Nothing but the lines from the one with "R's standard API." down to the one with "in the documentation." should be returned, exactly and with both ends included, from the material below.

Extracted records section start

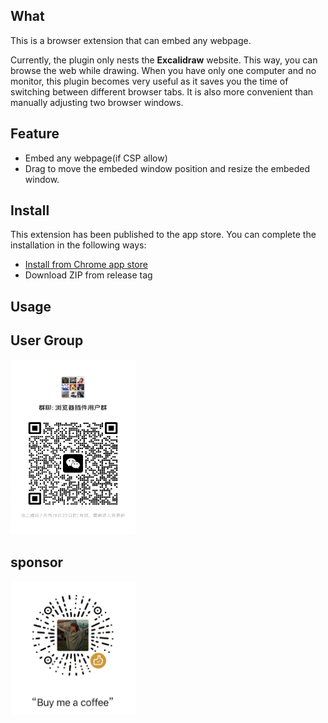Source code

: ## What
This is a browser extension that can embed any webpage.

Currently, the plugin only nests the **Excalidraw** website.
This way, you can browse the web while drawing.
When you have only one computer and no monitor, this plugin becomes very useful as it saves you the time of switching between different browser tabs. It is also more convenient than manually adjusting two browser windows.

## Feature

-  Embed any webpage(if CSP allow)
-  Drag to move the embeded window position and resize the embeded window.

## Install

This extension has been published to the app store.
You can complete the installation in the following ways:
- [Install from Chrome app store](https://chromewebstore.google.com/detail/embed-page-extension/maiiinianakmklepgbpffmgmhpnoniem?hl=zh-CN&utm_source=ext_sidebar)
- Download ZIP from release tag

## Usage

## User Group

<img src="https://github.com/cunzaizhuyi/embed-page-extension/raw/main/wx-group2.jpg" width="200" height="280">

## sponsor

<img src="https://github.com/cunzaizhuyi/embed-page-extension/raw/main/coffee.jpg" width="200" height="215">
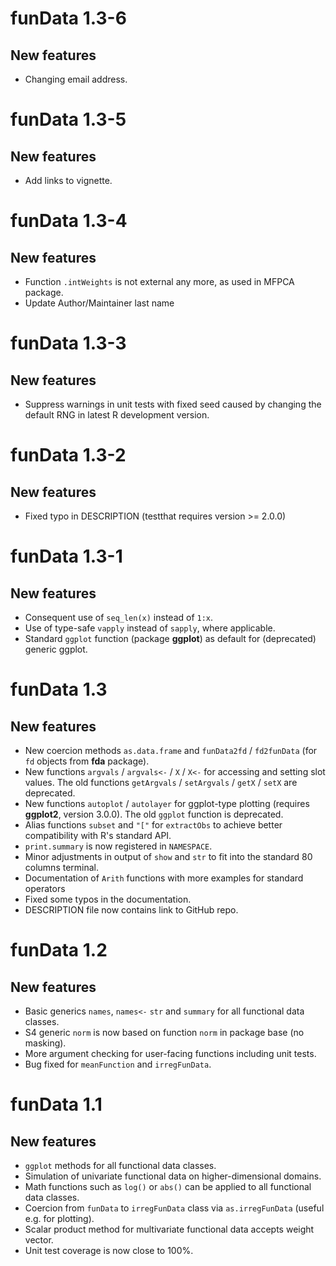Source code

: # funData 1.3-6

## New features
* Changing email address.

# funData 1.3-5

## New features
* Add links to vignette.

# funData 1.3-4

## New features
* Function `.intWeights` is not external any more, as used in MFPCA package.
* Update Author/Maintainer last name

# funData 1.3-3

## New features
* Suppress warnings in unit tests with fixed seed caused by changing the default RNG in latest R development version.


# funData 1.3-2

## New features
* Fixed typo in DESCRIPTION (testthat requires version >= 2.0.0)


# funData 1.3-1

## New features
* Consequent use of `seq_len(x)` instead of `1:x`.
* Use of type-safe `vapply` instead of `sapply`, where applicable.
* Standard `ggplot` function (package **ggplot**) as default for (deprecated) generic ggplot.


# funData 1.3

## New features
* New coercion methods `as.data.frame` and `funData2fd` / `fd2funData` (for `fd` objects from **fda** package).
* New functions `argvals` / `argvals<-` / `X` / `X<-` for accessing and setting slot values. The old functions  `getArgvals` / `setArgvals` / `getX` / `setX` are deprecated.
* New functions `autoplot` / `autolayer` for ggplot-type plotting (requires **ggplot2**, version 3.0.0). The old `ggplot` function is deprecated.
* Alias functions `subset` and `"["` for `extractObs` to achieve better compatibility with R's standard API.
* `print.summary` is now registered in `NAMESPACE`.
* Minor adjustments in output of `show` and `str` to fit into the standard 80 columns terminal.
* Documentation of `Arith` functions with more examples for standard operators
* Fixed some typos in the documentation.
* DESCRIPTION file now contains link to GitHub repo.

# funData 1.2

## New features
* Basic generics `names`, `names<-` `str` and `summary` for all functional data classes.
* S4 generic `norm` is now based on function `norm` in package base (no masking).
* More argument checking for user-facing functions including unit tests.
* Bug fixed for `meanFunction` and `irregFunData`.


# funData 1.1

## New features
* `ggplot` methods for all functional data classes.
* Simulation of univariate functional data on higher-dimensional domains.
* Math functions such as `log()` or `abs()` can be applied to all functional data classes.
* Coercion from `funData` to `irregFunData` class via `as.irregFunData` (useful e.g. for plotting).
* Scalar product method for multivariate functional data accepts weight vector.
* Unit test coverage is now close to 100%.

Extracted records section end

* Written answer *
* Alias functions `subset` and `"["` for `extractObs` to achieve better compatibility with R's standard API.
* `print.summary` is now registered in `NAMESPACE`.
* Minor adjustments in output of `show` and `str` to fit into the standard 80 columns terminal.
* Documentation of `Arith` functions with more examples for standard operators
* Fixed some typos in the documentation.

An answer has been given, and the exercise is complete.